The team model taken into account the different types of face coverings, their fit, the characteristics of air pollution and the risk of air pollution causing respiratory diseases, according to an accompanying press release.

In addition, it took into account the percentage of people likely to wear masks and the regularity with which they would be worn.

The researchers performed laboratory experiments to reach their conclusions, examining the ability of different face masks and respirators to filter out particles of different sizes found in smoke and air pollution by placing the mask material on a hose that “breathes” air and particles inside a plastic box.

In the 2012 Washington state fire season case study, the group estimated that the use of N95 respirators could reduce respiratory hospitalizations caused by smoke from wildfires by 22% to 39%. . N95 reduced a person’s exposure by a factor of 16.

Alternatively, cloth masks offered only limited protection against air pollution, and synthetic and cotton masks only reduced exposure by a factor of 2.2. and 1.4, respectively.


While surgical masks filter over 90% of particles, previous research has shown that masks let about half of the air escape around the mask, which makes them as effective as the synthetic and cotton options.

Surgical masks and synthetic masks are said to have reduced hospital visits due to smoke from wildfires by around 17% and 13%, respectively, and cotton masks were only measured at 6%.

N95s also performed better against larger dust particles and urban air pollution, according to the authors.

The study noted the impact of climate change on the forest fire season in the country.

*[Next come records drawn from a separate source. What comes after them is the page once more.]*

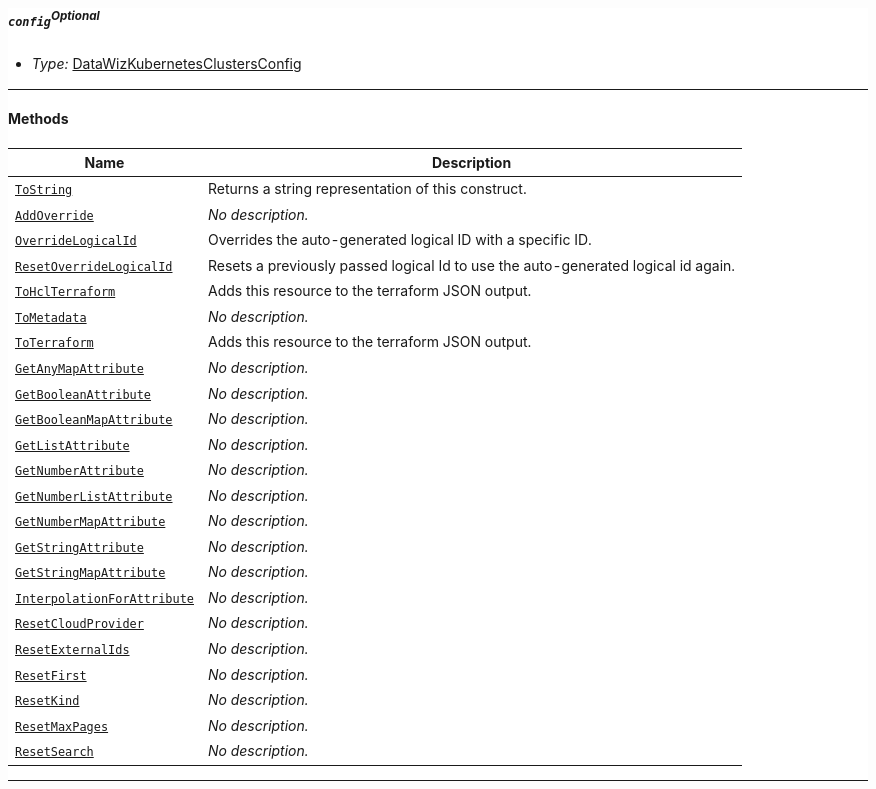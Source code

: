 
##### `config`<sup>Optional</sup> <a name="config" id="rhizo-co-terraform-provider-wiz.dataWizKubernetesClusters.DataWizKubernetesClusters.Initializer.parameter.config"></a>

- *Type:* <a href="#rhizo-co-terraform-provider-wiz.dataWizKubernetesClusters.DataWizKubernetesClustersConfig">DataWizKubernetesClustersConfig</a>

---

#### Methods <a name="Methods" id="Methods"></a>

| **Name** | **Description** |
| --- | --- |
| <code><a href="#rhizo-co-terraform-provider-wiz.dataWizKubernetesClusters.DataWizKubernetesClusters.toString">ToString</a></code> | Returns a string representation of this construct. |
| <code><a href="#rhizo-co-terraform-provider-wiz.dataWizKubernetesClusters.DataWizKubernetesClusters.addOverride">AddOverride</a></code> | *No description.* |
| <code><a href="#rhizo-co-terraform-provider-wiz.dataWizKubernetesClusters.DataWizKubernetesClusters.overrideLogicalId">OverrideLogicalId</a></code> | Overrides the auto-generated logical ID with a specific ID. |
| <code><a href="#rhizo-co-terraform-provider-wiz.dataWizKubernetesClusters.DataWizKubernetesClusters.resetOverrideLogicalId">ResetOverrideLogicalId</a></code> | Resets a previously passed logical Id to use the auto-generated logical id again. |
| <code><a href="#rhizo-co-terraform-provider-wiz.dataWizKubernetesClusters.DataWizKubernetesClusters.toHclTerraform">ToHclTerraform</a></code> | Adds this resource to the terraform JSON output. |
| <code><a href="#rhizo-co-terraform-provider-wiz.dataWizKubernetesClusters.DataWizKubernetesClusters.toMetadata">ToMetadata</a></code> | *No description.* |
| <code><a href="#rhizo-co-terraform-provider-wiz.dataWizKubernetesClusters.DataWizKubernetesClusters.toTerraform">ToTerraform</a></code> | Adds this resource to the terraform JSON output. |
| <code><a href="#rhizo-co-terraform-provider-wiz.dataWizKubernetesClusters.DataWizKubernetesClusters.getAnyMapAttribute">GetAnyMapAttribute</a></code> | *No description.* |
| <code><a href="#rhizo-co-terraform-provider-wiz.dataWizKubernetesClusters.DataWizKubernetesClusters.getBooleanAttribute">GetBooleanAttribute</a></code> | *No description.* |
| <code><a href="#rhizo-co-terraform-provider-wiz.dataWizKubernetesClusters.DataWizKubernetesClusters.getBooleanMapAttribute">GetBooleanMapAttribute</a></code> | *No description.* |
| <code><a href="#rhizo-co-terraform-provider-wiz.dataWizKubernetesClusters.DataWizKubernetesClusters.getListAttribute">GetListAttribute</a></code> | *No description.* |
| <code><a href="#rhizo-co-terraform-provider-wiz.dataWizKubernetesClusters.DataWizKubernetesClusters.getNumberAttribute">GetNumberAttribute</a></code> | *No description.* |
| <code><a href="#rhizo-co-terraform-provider-wiz.dataWizKubernetesClusters.DataWizKubernetesClusters.getNumberListAttribute">GetNumberListAttribute</a></code> | *No description.* |
| <code><a href="#rhizo-co-terraform-provider-wiz.dataWizKubernetesClusters.DataWizKubernetesClusters.getNumberMapAttribute">GetNumberMapAttribute</a></code> | *No description.* |
| <code><a href="#rhizo-co-terraform-provider-wiz.dataWizKubernetesClusters.DataWizKubernetesClusters.getStringAttribute">GetStringAttribute</a></code> | *No description.* |
| <code><a href="#rhizo-co-terraform-provider-wiz.dataWizKubernetesClusters.DataWizKubernetesClusters.getStringMapAttribute">GetStringMapAttribute</a></code> | *No description.* |
| <code><a href="#rhizo-co-terraform-provider-wiz.dataWizKubernetesClusters.DataWizKubernetesClusters.interpolationForAttribute">InterpolationForAttribute</a></code> | *No description.* |
| <code><a href="#rhizo-co-terraform-provider-wiz.dataWizKubernetesClusters.DataWizKubernetesClusters.resetCloudProvider">ResetCloudProvider</a></code> | *No description.* |
| <code><a href="#rhizo-co-terraform-provider-wiz.dataWizKubernetesClusters.DataWizKubernetesClusters.resetExternalIds">ResetExternalIds</a></code> | *No description.* |
| <code><a href="#rhizo-co-terraform-provider-wiz.dataWizKubernetesClusters.DataWizKubernetesClusters.resetFirst">ResetFirst</a></code> | *No description.* |
| <code><a href="#rhizo-co-terraform-provider-wiz.dataWizKubernetesClusters.DataWizKubernetesClusters.resetKind">ResetKind</a></code> | *No description.* |
| <code><a href="#rhizo-co-terraform-provider-wiz.dataWizKubernetesClusters.DataWizKubernetesClusters.resetMaxPages">ResetMaxPages</a></code> | *No description.* |
| <code><a href="#rhizo-co-terraform-provider-wiz.dataWizKubernetesClusters.DataWizKubernetesClusters.resetSearch">ResetSearch</a></code> | *No description.* |

---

Scientists say climate change will continue to make forest fires more frequent and intense.

In recent years, smoke from the fire – also known as PM 2.5 – has filled the east coast skies, degrading air quality and irritating the lungs, causing inflammation, impairing function. immune system and increasing susceptibility to respiratory infections.

Exposure to smoke is linked to long and short term health problems, including decreased lung function, weakened immune systems, higher rates of influenza, and even hospitalizations and deaths.


According to the CDC, people with asthma, chronic obstructive pulmonary disease (COPD), heart disease, pregnant women, and children are particularly at risk, as symptoms may include difficulty breathing, wheezing, coughing, asthma attacks, itchy eyes, throat irritation, runny nose, sore sinuses, headache, fatigue, chest pain and rapid heartbeat.

At-risk groups are advised to avoid outdoor activities to reduce exposure, wear N95s, keep doors and windows closed, and use an air filter to clean indoor air.